▸ Instructions for the task
For this exercise, reproduce the entries below exactly, but only from the line containing "rule to an application gateway.</span></span>" through the line containing "SSL certificate to an application gateway.</span></span>", both included.

▸ Collection entries
======

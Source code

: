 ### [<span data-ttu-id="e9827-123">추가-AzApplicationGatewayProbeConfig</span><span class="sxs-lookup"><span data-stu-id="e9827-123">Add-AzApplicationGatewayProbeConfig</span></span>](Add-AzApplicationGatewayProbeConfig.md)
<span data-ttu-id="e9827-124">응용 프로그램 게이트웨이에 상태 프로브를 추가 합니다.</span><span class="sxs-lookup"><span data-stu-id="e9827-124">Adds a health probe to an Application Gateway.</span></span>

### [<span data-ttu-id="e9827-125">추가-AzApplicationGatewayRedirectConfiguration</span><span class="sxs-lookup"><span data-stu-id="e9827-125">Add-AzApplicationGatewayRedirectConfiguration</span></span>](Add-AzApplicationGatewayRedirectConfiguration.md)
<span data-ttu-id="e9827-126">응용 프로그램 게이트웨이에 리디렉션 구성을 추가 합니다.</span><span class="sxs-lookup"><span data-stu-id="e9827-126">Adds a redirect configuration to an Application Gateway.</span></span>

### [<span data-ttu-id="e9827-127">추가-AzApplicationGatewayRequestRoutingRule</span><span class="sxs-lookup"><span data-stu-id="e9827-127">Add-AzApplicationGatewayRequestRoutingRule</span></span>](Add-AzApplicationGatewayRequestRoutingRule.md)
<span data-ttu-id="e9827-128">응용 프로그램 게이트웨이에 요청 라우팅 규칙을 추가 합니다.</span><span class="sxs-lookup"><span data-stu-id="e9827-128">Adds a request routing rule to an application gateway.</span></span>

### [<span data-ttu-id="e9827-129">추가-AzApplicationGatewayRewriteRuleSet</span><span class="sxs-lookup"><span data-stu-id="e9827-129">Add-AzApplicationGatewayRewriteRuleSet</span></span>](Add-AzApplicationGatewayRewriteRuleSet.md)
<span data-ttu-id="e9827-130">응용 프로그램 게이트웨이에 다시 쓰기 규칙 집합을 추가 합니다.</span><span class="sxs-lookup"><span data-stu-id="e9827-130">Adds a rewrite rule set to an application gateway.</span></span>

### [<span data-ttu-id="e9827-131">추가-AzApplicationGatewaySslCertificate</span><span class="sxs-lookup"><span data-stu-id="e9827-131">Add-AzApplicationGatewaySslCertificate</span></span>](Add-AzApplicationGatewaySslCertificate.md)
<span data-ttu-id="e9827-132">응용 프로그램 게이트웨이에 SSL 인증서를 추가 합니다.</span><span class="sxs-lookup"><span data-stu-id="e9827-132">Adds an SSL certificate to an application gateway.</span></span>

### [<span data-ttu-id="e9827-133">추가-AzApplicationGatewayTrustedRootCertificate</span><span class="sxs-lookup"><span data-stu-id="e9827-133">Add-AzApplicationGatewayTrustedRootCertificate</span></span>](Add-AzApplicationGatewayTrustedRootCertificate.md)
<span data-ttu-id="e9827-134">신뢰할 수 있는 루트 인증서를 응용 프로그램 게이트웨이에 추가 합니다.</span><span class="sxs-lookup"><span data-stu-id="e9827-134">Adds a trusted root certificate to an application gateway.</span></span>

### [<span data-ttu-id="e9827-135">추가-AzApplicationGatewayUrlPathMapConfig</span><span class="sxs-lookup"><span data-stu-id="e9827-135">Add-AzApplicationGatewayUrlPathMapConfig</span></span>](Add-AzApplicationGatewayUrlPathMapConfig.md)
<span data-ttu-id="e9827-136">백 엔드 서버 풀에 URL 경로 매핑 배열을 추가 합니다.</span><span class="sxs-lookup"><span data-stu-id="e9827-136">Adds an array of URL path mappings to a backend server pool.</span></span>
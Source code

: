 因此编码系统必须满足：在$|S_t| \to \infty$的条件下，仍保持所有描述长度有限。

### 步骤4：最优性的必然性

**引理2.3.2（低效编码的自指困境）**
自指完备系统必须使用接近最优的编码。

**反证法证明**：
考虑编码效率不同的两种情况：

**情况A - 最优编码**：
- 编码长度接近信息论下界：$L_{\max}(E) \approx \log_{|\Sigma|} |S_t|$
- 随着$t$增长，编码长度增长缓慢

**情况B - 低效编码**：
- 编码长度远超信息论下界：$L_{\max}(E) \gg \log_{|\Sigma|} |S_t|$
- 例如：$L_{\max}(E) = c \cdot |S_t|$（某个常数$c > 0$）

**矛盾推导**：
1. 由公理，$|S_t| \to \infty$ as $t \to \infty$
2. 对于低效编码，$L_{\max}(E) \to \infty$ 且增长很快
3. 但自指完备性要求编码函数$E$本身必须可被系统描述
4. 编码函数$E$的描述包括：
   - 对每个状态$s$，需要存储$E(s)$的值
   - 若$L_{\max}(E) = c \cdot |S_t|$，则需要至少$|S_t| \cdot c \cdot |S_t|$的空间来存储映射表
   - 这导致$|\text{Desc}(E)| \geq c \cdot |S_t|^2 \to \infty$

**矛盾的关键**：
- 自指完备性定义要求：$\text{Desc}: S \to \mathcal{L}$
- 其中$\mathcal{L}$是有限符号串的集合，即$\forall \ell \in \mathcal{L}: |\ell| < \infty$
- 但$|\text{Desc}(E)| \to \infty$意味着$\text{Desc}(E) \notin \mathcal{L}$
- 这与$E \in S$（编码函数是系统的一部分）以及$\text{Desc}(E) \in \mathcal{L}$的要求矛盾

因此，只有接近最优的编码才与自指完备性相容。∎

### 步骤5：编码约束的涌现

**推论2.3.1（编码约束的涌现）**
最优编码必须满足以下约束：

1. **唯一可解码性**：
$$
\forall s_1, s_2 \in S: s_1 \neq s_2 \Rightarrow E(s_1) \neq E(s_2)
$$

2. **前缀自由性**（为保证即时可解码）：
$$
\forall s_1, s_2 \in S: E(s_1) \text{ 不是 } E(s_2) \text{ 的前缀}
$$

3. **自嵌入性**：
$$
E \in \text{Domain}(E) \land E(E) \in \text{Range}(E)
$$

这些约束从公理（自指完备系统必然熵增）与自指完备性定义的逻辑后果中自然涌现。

======

▸ Response box
<span data-ttu-id="e9827-128">응용 프로그램 게이트웨이에 요청 라우팅 규칙을 추가 합니다.</span><span class="sxs-lookup"><span data-stu-id="e9827-128">Adds a request routing rule to an application gateway.</span></span>

### [<span data-ttu-id="e9827-129">추가-AzApplicationGatewayRewriteRuleSet</span><span class="sxs-lookup"><span data-stu-id="e9827-129">Add-AzApplicationGatewayRewriteRuleSet</span></span>](Add-AzApplicationGatewayRewriteRuleSet.md)
<span data-ttu-id="e9827-130">응용 프로그램 게이트웨이에 다시 쓰기 규칙 집합을 추가 합니다.</span><span class="sxs-lookup"><span data-stu-id="e9827-130">Adds a rewrite rule set to an application gateway.</span></span>

### [<span data-ttu-id="e9827-131">추가-AzApplicationGatewaySslCertificate</span><span class="sxs-lookup"><span data-stu-id="e9827-131">Add-AzApplicationGatewaySslCertificate</span></span>](Add-AzApplicationGatewaySslCertificate.md)
<span data-ttu-id="e9827-132">응용 프로그램 게이트웨이에 SSL 인증서를 추가 합니다.</span><span class="sxs-lookup"><span data-stu-id="e9827-132">Adds an SSL certificate to an application gateway.</span></span>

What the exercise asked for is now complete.